Clinical Trial Outcome Measures
- Relative Node Detection Sensitivity
- Time Frame: 1 day
- Relative node detection sensitivity (S) was defined as the proportion of sentinel lymph nodes (SLNs) that were identified with each instrument, with the proportion determined as the number of true positives (TP) divided by the total evaluated (N). The outcome result is expressed as the percentage for each device with 95% confidence intervals.
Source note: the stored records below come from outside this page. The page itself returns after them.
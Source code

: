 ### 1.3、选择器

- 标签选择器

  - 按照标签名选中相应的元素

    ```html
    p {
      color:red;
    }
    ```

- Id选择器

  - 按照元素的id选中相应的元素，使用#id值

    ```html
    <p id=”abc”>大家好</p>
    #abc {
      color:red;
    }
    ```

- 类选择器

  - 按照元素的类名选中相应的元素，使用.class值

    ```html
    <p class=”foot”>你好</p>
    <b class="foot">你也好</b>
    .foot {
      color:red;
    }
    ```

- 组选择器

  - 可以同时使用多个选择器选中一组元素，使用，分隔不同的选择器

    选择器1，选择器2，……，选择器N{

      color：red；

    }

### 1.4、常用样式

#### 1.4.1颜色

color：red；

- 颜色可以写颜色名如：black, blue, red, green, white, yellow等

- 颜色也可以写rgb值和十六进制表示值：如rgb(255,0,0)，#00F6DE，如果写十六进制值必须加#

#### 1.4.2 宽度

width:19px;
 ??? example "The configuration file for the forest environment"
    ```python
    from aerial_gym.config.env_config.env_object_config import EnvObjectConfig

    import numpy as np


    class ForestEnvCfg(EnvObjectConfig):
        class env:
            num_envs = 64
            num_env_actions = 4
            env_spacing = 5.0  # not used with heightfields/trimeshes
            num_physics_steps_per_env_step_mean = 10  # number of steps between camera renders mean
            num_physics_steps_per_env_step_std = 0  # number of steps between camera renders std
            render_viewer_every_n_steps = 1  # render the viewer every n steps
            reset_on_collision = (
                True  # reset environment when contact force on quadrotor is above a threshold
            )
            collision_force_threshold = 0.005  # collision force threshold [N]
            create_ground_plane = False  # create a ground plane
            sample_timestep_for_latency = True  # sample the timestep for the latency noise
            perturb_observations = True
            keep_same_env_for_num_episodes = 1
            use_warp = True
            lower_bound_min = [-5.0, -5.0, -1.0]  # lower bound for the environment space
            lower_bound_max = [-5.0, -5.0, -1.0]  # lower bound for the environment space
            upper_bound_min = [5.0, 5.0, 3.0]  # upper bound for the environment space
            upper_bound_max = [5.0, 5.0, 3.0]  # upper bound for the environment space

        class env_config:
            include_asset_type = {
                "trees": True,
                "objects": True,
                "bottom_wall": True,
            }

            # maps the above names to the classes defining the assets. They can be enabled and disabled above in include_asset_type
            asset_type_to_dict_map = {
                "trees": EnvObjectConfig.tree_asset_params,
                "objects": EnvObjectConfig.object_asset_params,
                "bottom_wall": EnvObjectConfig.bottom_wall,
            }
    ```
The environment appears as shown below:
Participating in This Clinical Trial
- Malignancy for which sentinel node biopsy with lymphoscintigraphy are indicated as part of the standard of care for tumor staging – Age 18 or greater. – Healthy enough for surgery – Able to understand and willing to sign a written informed consent document. EXCLUSION CRITERIA – No exclusion requirements due to co-morbid disease or intercurrent illness. – Documented allergy to colloid. – Lymphoscintigraphy presents excessive high risk, eg, a consideration if pregnant or lactating
Gender Eligibility: All
Minimum Age: 18 Years
Maximum Age: N/A
Are Healthy Volunteers Accepted: No
- Lead Sponsor
- Stanford University
- Whitaker Foundation
- Provider of Information About this Clinical Study
- Principal Investigator: John B. Sunwoo, Assistant Professor of Otolaryngology – Head and Neck Surgery – Stanford University
- Overall Official(s)
- John B Sunwoo, MD, Principal Investigator, Stanford University
Citations Reporting on Results
Olcott P, Pratx G, Johnson D, Mittra E, Niederkohr R, Levin CS. Clinical evaluation of a novel intraoperative handheld gamma camera for sentinel lymph node biopsy. Phys Med. 2014 May;30(3):340-5. doi: 10.1016/j.ejmp.2013.10.005. Epub 2013 Nov 14.